Schedule. Mondays 13.15-15.00.
Aims and contents. The aim of this course is to study complex manifolds, paying particular attention to Kähler manifolds. We will start with the general theory including almost complex structures, integrability sheaf theory, sheaf cohomology, Hermitian and holomorphic vector bundles and line bundle in particular. We then move on to study elliptic operator theory and its application to the Hodge decomposition of cohomology on Kähler manifolds. We then will move on to prove Kodaira's embedding theorem, which characterises which Kähler manifolds can be embedded in CPn.
References.
- R. O. Wells, Differential Analysis on Complex Manifolds.
- Daniel Huybrechts, Complex Geometry, An Introduction.

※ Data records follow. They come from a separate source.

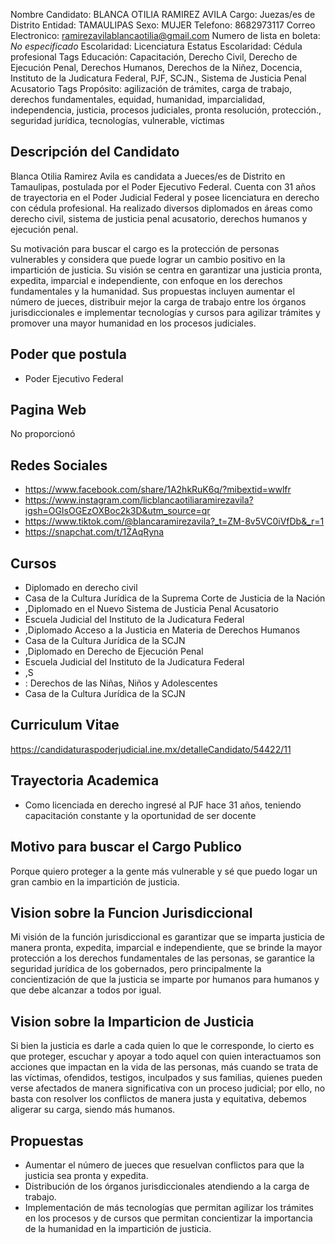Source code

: Nombre Candidato: BLANCA OTILIA RAMIREZ AVILA
Cargo: Juezas/es de Distrito
Entidad: TAMAULIPAS
Sexo: MUJER
Telefono: 8682973117
Correo Electronico: ramirezavilablancaotilia@gmail.com
Numero de lista en boleta: *No especificado*
Escolaridad: Licenciatura
Estatus Escolaridad: Cédula profesional
Tags Educación: Capacitación, Derecho Civil, Derecho de Ejecución Penal, Derechos Humanos, Derechos de la Niñez, Docencia, Instituto de la Judicatura Federal, PJF, SCJN., Sistema de Justicia Penal Acusatorio
Tags Propósito: agilización de trámites, carga de trabajo, derechos fundamentales, equidad, humanidad, imparcialidad, independencia, justicia, procesos judiciales, pronta resolución, protección., seguridad jurídica, tecnologías, vulnerable, víctimas


## Descripción del Candidato 

Blanca Otilia Ramirez Avila es candidata a Jueces/es de Distrito en Tamaulipas, postulada por el Poder Ejecutivo Federal. Cuenta con 31 años de trayectoria en el Poder Judicial Federal y posee licenciatura en derecho con cédula profesional. Ha realizado diversos diplomados en áreas como derecho civil, sistema de justicia penal acusatorio, derechos humanos y ejecución penal.

Su motivación para buscar el cargo es la protección de personas vulnerables y considera que puede lograr un cambio positivo en la impartición de justicia. Su visión se centra en garantizar una justicia pronta, expedita, imparcial e independiente, con enfoque en los derechos fundamentales y la humanidad. Sus propuestas incluyen aumentar el número de jueces, distribuir mejor la carga de trabajo entre los órganos jurisdiccionales e implementar tecnologías y cursos para agilizar trámites y promover una mayor humanidad en los procesos judiciales.


## Poder que postula

- Poder Ejecutivo Federal


## Pagina Web

No proporcionó


## Redes Sociales

- https://www.facebook.com/share/1A2hkRuK6q/?mibextid=wwlfr
- https://www.instagram.com/licblancaotiliaramirezavila?igsh=OGIsOGEzOXBoc2k3D&utm_source=qr
- https://www.tiktok.com/@blancaramirezavila?_t=ZM-8v5VC0iVfDb&_r=1
- https://snapchat.com/t/1ZAqRyna


## Cursos

- Diplomado en derecho civil
- Casa de la Cultura Jurídica de la Suprema Corte de Justicia de la Nación
- ,Diplomado en el Nuevo Sistema de Justicia Penal Acusatorio
- Escuela Judicial del Instituto de la Judicatura Federal
- ,Diplomado Acceso a la Justicia en Materia de Derechos Humanos
- Casa de la Cultura Jurídica de la SCJN
- ,Diplomado en Derecho de Ejecución Penal
- Escuela Judicial del Instituto de la Judicatura Federal
- ,S
- : Derechos de las Niñas, Niños y Adolescentes
- Casa de la Cultura Jurídica de la SCJN


## Curriculum Vitae

https://candidaturaspoderjudicial.ine.mx/detalleCandidato/54422/11


## Trayectoria Academica

- Como licenciada en derecho ingresé al PJF hace 31 años, teniendo capacitación constante y la oportunidad de ser docente


## Motivo para buscar el Cargo Publico

Porque quiero proteger a la gente más vulnerable y sé que puedo logar un gran cambio en la impartición de justicia.


## Vision sobre la Funcion Jurisdiccional

Mi visión de la función jurisdiccional es garantizar que se imparta justicia de manera pronta, expedita, imparcial e independiente, que se brinde la mayor protección a los derechos fundamentales de las personas, se garantice la seguridad jurídica de los gobernados, pero principalmente la concientización de que la justicia se imparte por humanos para humanos y que debe alcanzar a todos por igual.


## Vision sobre la Imparticion de Justicia

Si bien la justicia es darle a cada quien lo que le corresponde, lo cierto es que proteger, escuchar y apoyar a todo aquel con quien interactuamos son acciones que impactan en la vida de las personas, más cuando se trata de las víctimas, ofendidos, testigos, inculpados y sus familias, quienes pueden verse afectados de manera significativa con un proceso judicial; por ello, no basta con resolver los conflictos de manera justa y equitativa, debemos aligerar su carga, siendo más humanos.


## Propuestas

- Aumentar el número de jueces que resuelvan conflictos para que la justicia sea pronta y expedita.
- Distribución de los órganos jurisdiccionales atendiendo a la carga de trabajo.
- Implementación de más tecnologías que permitan agilizar los trámites en los procesos y de cursos que permitan concientizar la importancia de la humanidad en la impartición de justicia.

Prerequisites. The Mastermath course Differential Geometry.
Format. The course will consist of lectures and discussion time.
Evaluation. Examination will be done in two moments (midterm 40% and final exam 60%). Students who fail to achieve passing grade will do a retake exam for 100% of the final mark.
Learning goals and evaluation matrix.
- be able to construct complex manifolds and check integrability of almost complex manifolds (midterm)
- be able to do concrete and abstract computations on vector bundles (midterm)
- understand Chern-Weil theory for characteristic classes (midterm)
- work with familiar operators on complex and symplectic manifolds (midterm & final)
- use elliptic operator theory (midterm & final)
- use line bundles to produce interesting maps on manifolds (midterm & final)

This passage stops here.